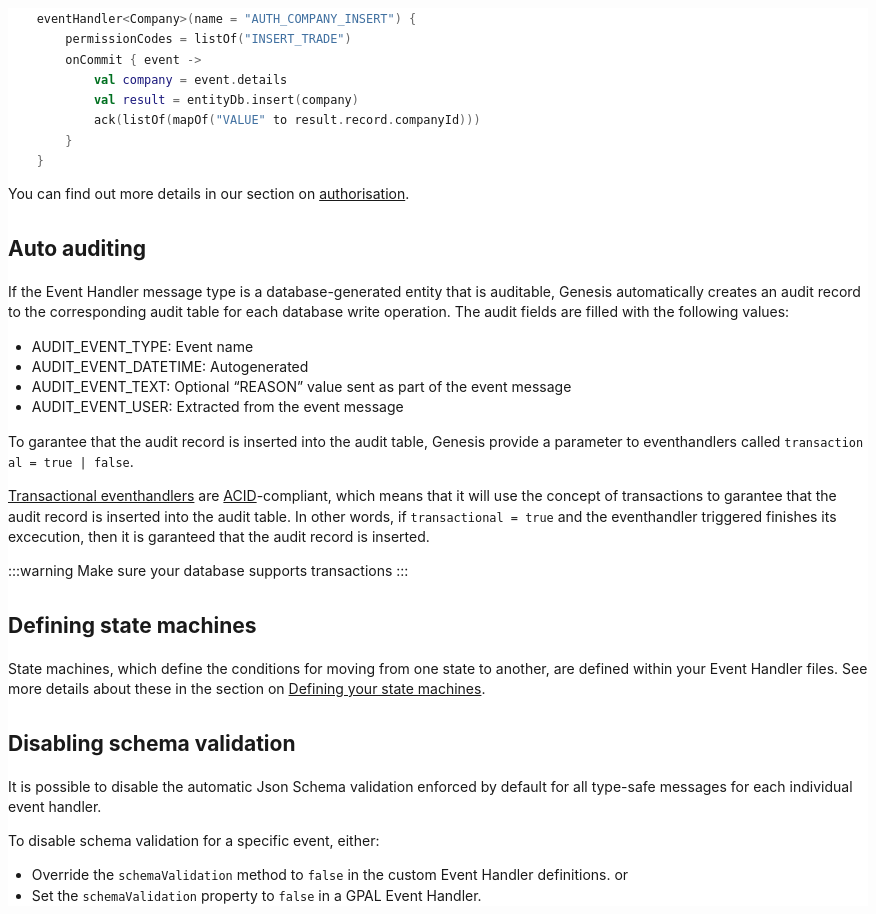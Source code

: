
 ```kotlin
    eventHandler<Company>(name = "AUTH_COMPANY_INSERT") {
        permissionCodes = listOf("INSERT_TRADE")
        onCommit { event ->
            val company = event.details
            val result = entityDb.insert(company)
            ack(listOf(mapOf("VALUE" to result.record.companyId)))
        }
    }
```

You can find out more details in our section on [authorisation](../../../server/access-control/authorisation-overview/).


## Auto auditing

If the Event Handler message type is a database-generated entity that is auditable, Genesis automatically creates an audit record to the corresponding audit table for each database write operation. The audit fields are filled with the following values:

* AUDIT_EVENT_TYPE: Event name
* AUDIT_EVENT_DATETIME: Autogenerated
* AUDIT_EVENT_TEXT: Optional “REASON” value sent as part of the event message
* AUDIT_EVENT_USER: Extracted from the event message

To garantee that the audit record is inserted into the audit table, Genesis provide a parameter to eventhandlers called `transactional = true | false`.

[Transactional eventhandlers](../../../server/event-handler/basics/#more-information-about-onvalidate) are [ACID](../../../getting-started/glossary/glossary/#acid)-compliant, which means that it will use the concept of transactions to garantee that the audit record is inserted into the audit table. In other words, if `transactional = true` and the eventhandler triggered finishes its excecution, then it is garanteed that the audit record is inserted.

:::warning
Make sure your database supports transactions
:::

## Defining state machines

State machines, which define the conditions for moving from one state to another, are defined within your Event Handler files. See more details about these in the section on [Defining your state machines](../../../server/state-machine/introduction/).

## Disabling schema validation

It is possible to disable the automatic Json Schema validation enforced by default for all type-safe messages for each individual event handler.

To disable schema validation for a specific event, either:

- Override the `schemaValidation` method to `false` in the custom Event Handler definitions.
  or
- Set the `schemaValidation` property to `false` in a GPAL Event Handler.
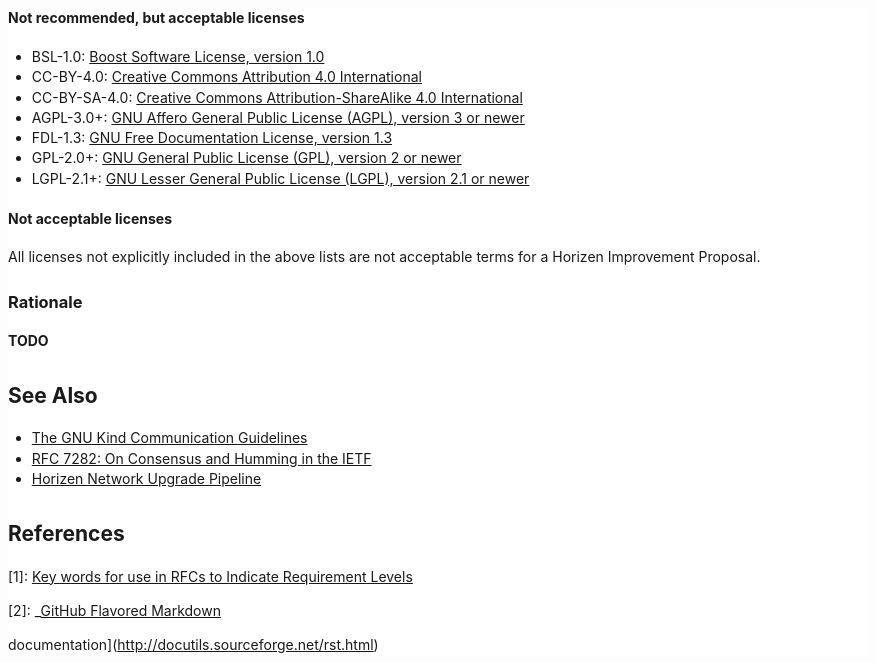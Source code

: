 #### Not recommended, but acceptable licenses

-   BSL-1.0: [Boost Software License, version
    1.0](http://www.boost.org/LICENSE_1_0.txt)
-   CC-BY-4.0: [Creative Commons Attribution 4.0
    International](https://creativecommons.org/licenses/by/4.0/)
-   CC-BY-SA-4.0: [Creative Commons Attribution-ShareAlike 4.0
    International](https://creativecommons.org/licenses/by-sa/4.0/)
-   AGPL-3.0+: [GNU Affero General Public License (AGPL), version 3 or
    newer](http://www.gnu.org/licenses/agpl-3.0.en.html)
-   FDL-1.3: [GNU Free Documentation License, version
    1.3](http://www.gnu.org/licenses/fdl-1.3.en.html)
-   GPL-2.0+: [GNU General Public License (GPL), version 2 or
    newer](http://www.gnu.org/licenses/old-licenses/gpl-2.0.en.html)
-   LGPL-2.1+: [GNU Lesser General Public License (LGPL), version 2.1 or
    newer](http://www.gnu.org/licenses/old-licenses/lgpl-2.1.en.html)

#### Not acceptable licenses

All licenses not explicitly included in the above lists are not
acceptable terms for a Horizen Improvement Proposal.

### Rationale

**TODO**

## See Also

-   [The GNU Kind Communication
    Guidelines](https://www.gnu.org/philosophy/kind-communication.en.html)
-   [RFC 7282: On Consensus and Humming in the
    IETF](https://tools.ietf.org/html/rfc7282)
-   [Horizen Network Upgrade
    Pipeline](https://electriccoin.co/blog/the-Horizen-network-upgrade-pipeline/)

## References

[1]: [Key words for use in RFCs to Indicate Requirement
    Levels](https://tools.ietf.org/html/rfc2119)

[2]: \_[GitHub Flavored Markdown](https://github.github.com/gfm/)

[3]: [reStructuredText
    documentation](http://docutils.sourceforge.net/rst.html)
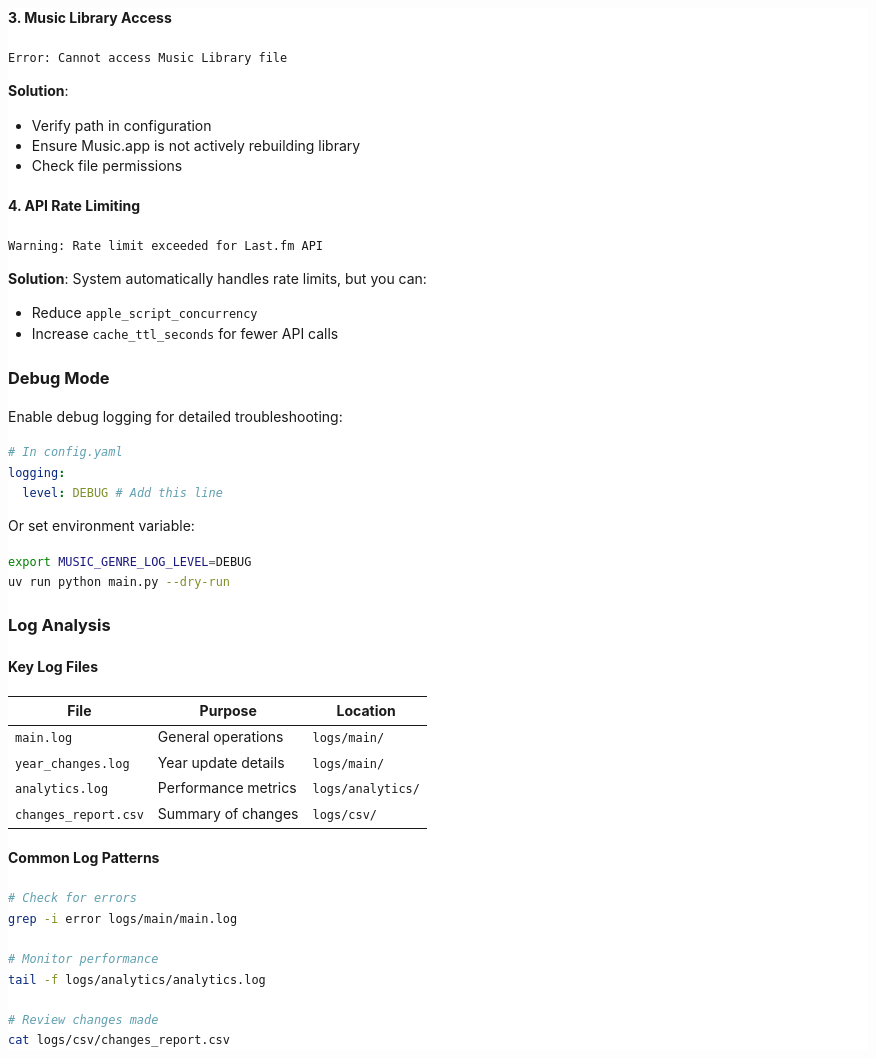 #### 3. **Music Library Access**

```
Error: Cannot access Music Library file
```

**Solution**:

- Verify path in configuration
- Ensure Music.app is not actively rebuilding library
- Check file permissions

#### 4. **API Rate Limiting**

```
Warning: Rate limit exceeded for Last.fm API
```

**Solution**: System automatically handles rate limits, but you can:

- Reduce `apple_script_concurrency`
- Increase `cache_ttl_seconds` for fewer API calls

### Debug Mode

Enable debug logging for detailed troubleshooting:

```yaml
# In config.yaml
logging:
  level: DEBUG # Add this line
```

Or set environment variable:

```bash
export MUSIC_GENRE_LOG_LEVEL=DEBUG
uv run python main.py --dry-run
```

### Log Analysis

#### Key Log Files

| File                 | Purpose             | Location          |
| -------------------- | ------------------- | ----------------- |
| `main.log`           | General operations  | `logs/main/`      |
| `year_changes.log`   | Year update details | `logs/main/`      |
| `analytics.log`      | Performance metrics | `logs/analytics/` |
| `changes_report.csv` | Summary of changes  | `logs/csv/`       |

#### Common Log Patterns

```bash
# Check for errors
grep -i error logs/main/main.log

# Monitor performance
tail -f logs/analytics/analytics.log

# Review changes made
cat logs/csv/changes_report.csv
```
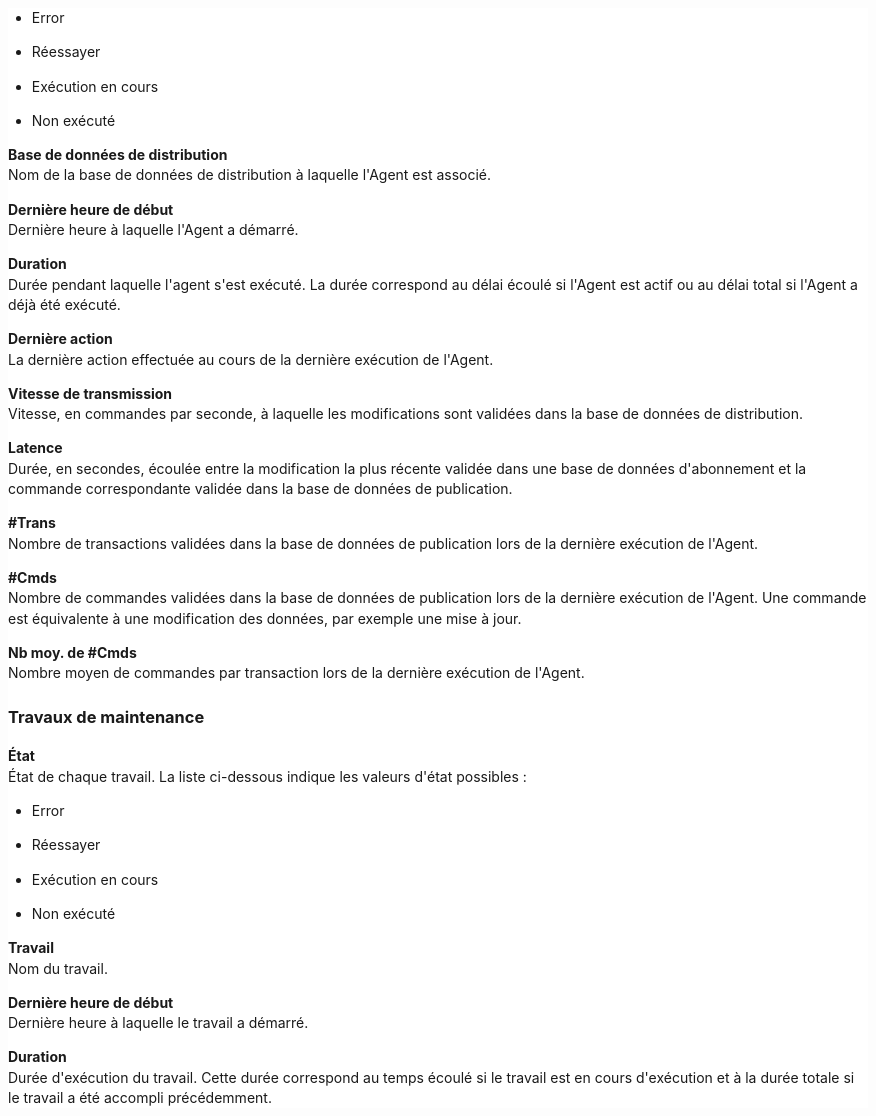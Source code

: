 -   Error  
  
-   Réessayer  
  
-   Exécution en cours  
  
-   Non exécuté  
  
 **Base de données de distribution**  
 Nom de la base de données de distribution à laquelle l'Agent est associé.  
  
 **Dernière heure de début**  
 Dernière heure à laquelle l'Agent a démarré.  
  
 **Duration**  
 Durée pendant laquelle l'agent s'est exécuté. La durée correspond au délai écoulé si l'Agent est actif ou au délai total si l'Agent a déjà été exécuté.  
  
 **Dernière action**  
 La dernière action effectuée au cours de la dernière exécution de l'Agent.  
  
 **Vitesse de transmission**  
 Vitesse, en commandes par seconde, à laquelle les modifications sont validées dans la base de données de distribution.  
  
 **Latence**  
 Durée, en secondes, écoulée entre la modification la plus récente validée dans une base de données d'abonnement et la commande correspondante validée dans la base de données de publication.  
  
 **#Trans**  
 Nombre de transactions validées dans la base de données de publication lors de la dernière exécution de l'Agent.  
  
 **#Cmds**  
 Nombre de commandes validées dans la base de données de publication lors de la dernière exécution de l'Agent. Une commande est équivalente à une modification des données, par exemple une mise à jour.  
  
 **Nb moy. de #Cmds**  
 Nombre moyen de commandes par transaction lors de la dernière exécution de l'Agent.  
  
### <a name="maintenance-jobs"></a>Travaux de maintenance  
 **État**  
 État de chaque travail. La liste ci-dessous indique les valeurs d'état possibles :  
  
-   Error  
  
-   Réessayer  
  
-   Exécution en cours  
  
-   Non exécuté  
  
 **Travail**  
 Nom du travail.  
  
 **Dernière heure de début**  
 Dernière heure à laquelle le travail a démarré.  
  
 **Duration**  
 Durée d'exécution du travail. Cette durée correspond au temps écoulé si le travail est en cours d'exécution et à la durée totale si le travail a été accompli précédemment.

^^^^

### Problem statement
Copy out only the lines above from the one with "#### 4. **API Rate Limiting**" to the one with "#### Key Log Files", inclusive, exactly as they stand.

### Answer to the problem
#### 4. **API Rate Limiting**

```
Warning: Rate limit exceeded for Last.fm API
```

**Solution**: System automatically handles rate limits, but you can:

- Reduce `apple_script_concurrency`
- Increase `cache_ttl_seconds` for fewer API calls

### Debug Mode

Enable debug logging for detailed troubleshooting:

```yaml
# In config.yaml
logging:
  level: DEBUG # Add this line
```

Or set environment variable:

```bash
export MUSIC_GENRE_LOG_LEVEL=DEBUG
uv run python main.py --dry-run
```

### Log Analysis

#### Key Log Files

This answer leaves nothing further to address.